By Dan Christensen, FloridaBulldog.org
Throughout the past year, in response to an executive order from President Biden, the FBI has declassified and made public thousands of pages of records about its once-secret “sub file” investigation into Saudi complicity in 9/11: Operation Encore.
Those records, largely and inexplicably ignored by the nation’s mainstream media, reveal stunning new facts about the involvement of Saudi Ministry of Islamic Affairs officials operating out of Saudi Arabia’s embassy in Washington. The FBI’s conclusion: Saudi government officials knowingly provided support for the first two al Qaeda hijackers to enter the U.S. via Los Angeles International Airport 20 months before the Sept. 11, 2001 terrorist attacks on New York and Washington.
But Operation Encore, whose existence was first made public by the FBI in 2016 in response to a lengthy Freedom of Information Act (FOIA) lawsuit brought by Florida Bulldog’s parent company Broward Bulldog Inc., was focused on events surrounding those two hijackers, Nawaf al Hazmi and Khalid al Mihdhar, who with three other Saudis seized control of American Airlines Flight 77 and slammed it into the Pentagon.

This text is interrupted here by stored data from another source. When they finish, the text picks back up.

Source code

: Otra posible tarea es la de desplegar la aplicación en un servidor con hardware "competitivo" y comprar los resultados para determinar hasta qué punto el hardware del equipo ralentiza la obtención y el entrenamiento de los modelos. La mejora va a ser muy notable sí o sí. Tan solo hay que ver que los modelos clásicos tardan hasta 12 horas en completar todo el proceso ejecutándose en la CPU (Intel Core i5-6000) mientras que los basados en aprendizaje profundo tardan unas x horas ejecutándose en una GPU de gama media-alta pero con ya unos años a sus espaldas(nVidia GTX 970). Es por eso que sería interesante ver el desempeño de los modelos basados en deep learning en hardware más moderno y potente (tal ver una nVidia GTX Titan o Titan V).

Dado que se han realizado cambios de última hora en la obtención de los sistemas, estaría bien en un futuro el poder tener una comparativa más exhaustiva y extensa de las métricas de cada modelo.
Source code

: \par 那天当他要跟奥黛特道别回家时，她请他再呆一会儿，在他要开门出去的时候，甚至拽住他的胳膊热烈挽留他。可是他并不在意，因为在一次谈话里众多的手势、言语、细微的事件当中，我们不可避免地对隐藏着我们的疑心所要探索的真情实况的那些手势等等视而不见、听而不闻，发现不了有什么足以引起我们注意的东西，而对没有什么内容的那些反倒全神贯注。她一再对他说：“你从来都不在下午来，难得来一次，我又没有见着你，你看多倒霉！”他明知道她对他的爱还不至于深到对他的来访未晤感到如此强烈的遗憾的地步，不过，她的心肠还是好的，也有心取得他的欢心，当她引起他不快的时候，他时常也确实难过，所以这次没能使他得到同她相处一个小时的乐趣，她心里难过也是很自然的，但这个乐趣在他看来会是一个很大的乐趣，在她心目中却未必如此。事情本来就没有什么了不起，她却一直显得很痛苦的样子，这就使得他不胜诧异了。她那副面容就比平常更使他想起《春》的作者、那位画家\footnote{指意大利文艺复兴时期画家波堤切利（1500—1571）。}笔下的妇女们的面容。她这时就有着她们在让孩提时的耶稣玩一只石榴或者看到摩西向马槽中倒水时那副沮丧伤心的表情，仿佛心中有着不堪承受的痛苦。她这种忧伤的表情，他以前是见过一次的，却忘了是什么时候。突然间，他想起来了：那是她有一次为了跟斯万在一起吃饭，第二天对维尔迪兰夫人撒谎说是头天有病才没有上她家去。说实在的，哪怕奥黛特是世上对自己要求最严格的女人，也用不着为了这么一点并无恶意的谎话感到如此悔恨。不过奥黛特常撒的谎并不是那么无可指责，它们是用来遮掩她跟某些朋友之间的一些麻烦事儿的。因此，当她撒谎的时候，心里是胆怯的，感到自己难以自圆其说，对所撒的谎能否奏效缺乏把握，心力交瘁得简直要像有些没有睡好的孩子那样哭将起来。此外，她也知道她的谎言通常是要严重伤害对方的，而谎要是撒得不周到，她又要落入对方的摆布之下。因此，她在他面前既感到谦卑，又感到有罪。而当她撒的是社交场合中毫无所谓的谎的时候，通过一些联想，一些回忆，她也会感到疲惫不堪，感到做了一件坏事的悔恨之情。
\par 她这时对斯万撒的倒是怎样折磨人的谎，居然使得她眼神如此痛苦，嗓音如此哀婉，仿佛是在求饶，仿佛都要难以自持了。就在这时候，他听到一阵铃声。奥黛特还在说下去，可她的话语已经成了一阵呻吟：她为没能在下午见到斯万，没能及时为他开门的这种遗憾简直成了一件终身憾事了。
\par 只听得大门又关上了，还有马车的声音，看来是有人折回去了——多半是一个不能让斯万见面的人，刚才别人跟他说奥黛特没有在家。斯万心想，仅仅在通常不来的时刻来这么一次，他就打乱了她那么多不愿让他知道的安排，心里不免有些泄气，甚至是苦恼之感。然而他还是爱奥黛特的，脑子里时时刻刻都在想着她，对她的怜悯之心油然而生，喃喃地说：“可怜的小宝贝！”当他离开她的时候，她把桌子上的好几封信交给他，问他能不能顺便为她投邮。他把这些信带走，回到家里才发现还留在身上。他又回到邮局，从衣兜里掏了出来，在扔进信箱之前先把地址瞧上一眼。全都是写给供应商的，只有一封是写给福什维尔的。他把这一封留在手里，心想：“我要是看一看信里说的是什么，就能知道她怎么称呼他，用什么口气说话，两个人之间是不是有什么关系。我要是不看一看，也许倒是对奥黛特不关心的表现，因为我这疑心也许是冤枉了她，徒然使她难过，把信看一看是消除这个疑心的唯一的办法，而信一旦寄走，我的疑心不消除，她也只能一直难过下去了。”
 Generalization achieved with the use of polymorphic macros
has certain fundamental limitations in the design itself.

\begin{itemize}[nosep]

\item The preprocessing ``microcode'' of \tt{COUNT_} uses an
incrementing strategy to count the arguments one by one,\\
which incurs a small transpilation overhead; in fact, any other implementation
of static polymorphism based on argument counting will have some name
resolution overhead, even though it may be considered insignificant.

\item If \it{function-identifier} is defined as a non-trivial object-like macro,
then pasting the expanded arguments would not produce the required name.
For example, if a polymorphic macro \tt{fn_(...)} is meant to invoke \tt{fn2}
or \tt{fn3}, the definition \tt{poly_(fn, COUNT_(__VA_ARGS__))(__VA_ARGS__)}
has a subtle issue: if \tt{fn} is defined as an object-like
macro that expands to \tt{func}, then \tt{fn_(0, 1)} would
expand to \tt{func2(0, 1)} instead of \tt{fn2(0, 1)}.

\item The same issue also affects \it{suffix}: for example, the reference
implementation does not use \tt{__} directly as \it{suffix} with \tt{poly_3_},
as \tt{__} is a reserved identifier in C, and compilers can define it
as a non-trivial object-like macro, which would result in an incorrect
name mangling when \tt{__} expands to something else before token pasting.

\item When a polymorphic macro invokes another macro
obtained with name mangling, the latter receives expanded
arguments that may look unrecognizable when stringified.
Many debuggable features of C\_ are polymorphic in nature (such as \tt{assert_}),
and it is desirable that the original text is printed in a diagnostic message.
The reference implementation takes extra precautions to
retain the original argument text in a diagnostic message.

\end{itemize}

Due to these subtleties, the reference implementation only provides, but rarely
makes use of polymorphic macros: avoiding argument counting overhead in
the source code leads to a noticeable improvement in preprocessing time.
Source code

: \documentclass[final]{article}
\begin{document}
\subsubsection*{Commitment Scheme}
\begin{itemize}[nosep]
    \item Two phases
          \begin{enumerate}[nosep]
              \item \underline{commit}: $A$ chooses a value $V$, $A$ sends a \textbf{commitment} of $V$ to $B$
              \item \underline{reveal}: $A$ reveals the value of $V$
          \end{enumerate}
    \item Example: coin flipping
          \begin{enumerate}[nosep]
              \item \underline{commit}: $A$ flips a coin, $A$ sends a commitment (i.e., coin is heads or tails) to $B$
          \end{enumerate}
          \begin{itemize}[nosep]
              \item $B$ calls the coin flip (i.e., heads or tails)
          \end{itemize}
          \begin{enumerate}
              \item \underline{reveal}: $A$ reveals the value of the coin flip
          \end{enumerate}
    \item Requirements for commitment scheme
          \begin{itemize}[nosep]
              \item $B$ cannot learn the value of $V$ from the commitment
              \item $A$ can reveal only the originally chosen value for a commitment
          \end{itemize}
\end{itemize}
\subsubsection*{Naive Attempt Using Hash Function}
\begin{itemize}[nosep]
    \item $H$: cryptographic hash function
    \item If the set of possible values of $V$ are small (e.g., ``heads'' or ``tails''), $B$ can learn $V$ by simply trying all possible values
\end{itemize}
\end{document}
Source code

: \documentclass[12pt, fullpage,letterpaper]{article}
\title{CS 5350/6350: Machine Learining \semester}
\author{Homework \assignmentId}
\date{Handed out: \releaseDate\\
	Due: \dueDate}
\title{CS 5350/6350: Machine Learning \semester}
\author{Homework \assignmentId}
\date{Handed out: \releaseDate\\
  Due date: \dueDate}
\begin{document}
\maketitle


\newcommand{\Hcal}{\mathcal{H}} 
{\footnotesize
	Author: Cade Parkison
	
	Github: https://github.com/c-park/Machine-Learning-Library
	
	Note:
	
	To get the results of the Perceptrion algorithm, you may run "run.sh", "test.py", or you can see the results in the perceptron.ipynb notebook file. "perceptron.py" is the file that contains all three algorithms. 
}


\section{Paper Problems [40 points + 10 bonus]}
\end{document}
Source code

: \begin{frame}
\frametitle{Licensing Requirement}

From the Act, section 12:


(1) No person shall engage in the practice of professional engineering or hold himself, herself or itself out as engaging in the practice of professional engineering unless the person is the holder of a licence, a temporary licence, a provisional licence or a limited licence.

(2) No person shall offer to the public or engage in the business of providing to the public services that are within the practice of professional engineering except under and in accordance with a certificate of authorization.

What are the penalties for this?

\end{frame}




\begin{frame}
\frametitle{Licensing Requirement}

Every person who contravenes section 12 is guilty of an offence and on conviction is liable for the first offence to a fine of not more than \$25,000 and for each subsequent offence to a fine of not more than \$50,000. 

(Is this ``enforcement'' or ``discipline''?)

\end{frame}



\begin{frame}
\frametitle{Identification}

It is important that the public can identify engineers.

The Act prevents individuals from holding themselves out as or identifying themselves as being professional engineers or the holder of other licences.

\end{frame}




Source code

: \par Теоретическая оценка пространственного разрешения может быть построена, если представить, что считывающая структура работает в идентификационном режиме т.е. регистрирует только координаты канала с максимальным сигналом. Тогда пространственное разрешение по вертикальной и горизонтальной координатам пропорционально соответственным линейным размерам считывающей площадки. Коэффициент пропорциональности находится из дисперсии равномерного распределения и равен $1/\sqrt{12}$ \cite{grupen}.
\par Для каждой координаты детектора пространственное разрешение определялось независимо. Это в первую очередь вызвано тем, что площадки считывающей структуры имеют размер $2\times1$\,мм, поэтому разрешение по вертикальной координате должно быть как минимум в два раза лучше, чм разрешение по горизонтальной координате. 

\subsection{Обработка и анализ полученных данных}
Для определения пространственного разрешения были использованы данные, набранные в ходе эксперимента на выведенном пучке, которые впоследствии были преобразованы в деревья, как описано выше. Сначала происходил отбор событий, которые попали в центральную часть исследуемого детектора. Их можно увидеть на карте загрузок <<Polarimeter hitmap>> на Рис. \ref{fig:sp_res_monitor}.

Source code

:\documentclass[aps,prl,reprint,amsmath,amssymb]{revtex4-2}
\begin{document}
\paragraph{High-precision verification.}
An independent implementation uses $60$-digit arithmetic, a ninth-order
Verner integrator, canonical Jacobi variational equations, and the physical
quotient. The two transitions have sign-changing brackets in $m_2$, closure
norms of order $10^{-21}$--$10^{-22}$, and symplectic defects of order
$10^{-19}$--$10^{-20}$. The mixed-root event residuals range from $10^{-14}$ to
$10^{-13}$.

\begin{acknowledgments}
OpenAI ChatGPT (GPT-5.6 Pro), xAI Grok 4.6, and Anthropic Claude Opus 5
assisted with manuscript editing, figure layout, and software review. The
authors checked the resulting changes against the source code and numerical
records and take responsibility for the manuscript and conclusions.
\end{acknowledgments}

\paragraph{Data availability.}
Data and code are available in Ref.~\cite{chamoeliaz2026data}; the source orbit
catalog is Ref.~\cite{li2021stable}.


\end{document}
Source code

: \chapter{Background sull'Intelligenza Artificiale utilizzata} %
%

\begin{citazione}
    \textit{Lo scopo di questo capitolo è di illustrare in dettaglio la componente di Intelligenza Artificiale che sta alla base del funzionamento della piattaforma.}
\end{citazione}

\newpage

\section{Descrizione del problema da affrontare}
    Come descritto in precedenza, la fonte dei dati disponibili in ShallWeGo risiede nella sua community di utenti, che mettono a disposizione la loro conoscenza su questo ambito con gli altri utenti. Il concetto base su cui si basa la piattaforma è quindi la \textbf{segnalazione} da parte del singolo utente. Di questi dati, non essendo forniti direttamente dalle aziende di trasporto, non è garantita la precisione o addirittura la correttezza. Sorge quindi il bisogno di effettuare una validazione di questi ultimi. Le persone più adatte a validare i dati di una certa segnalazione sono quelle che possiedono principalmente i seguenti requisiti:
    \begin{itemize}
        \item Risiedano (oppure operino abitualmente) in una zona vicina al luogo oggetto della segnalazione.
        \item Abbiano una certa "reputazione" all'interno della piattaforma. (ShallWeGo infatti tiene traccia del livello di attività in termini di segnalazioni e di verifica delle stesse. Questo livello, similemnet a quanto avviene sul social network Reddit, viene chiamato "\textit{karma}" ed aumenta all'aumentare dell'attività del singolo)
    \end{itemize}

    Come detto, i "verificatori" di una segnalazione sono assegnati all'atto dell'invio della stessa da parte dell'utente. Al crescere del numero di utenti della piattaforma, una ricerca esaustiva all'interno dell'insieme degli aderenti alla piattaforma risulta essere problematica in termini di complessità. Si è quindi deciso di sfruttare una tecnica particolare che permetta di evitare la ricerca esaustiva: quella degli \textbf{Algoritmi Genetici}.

But 17 other suicide hijackers commandeered and crashed three additional passenger jets that day and hundreds of agents assigned to PENTTBOM – the largest criminal inquiry in the bureau’s history – tracked their movements and contacts, too. And given the FBI’s prior disclosure to Florida Bulldog during FOIA litigation about hijackers’ ties to Saudis living in Sarasota that its Tampa field office alone contains more than 80,000 pages of classified 9/11 material, it’s clear that hundreds of thousands, perhaps millions, of pages of additional PENTTBOM documents continue to be kept from the public 21 years after the worst attack on U.S. soil since Pearl Harbor.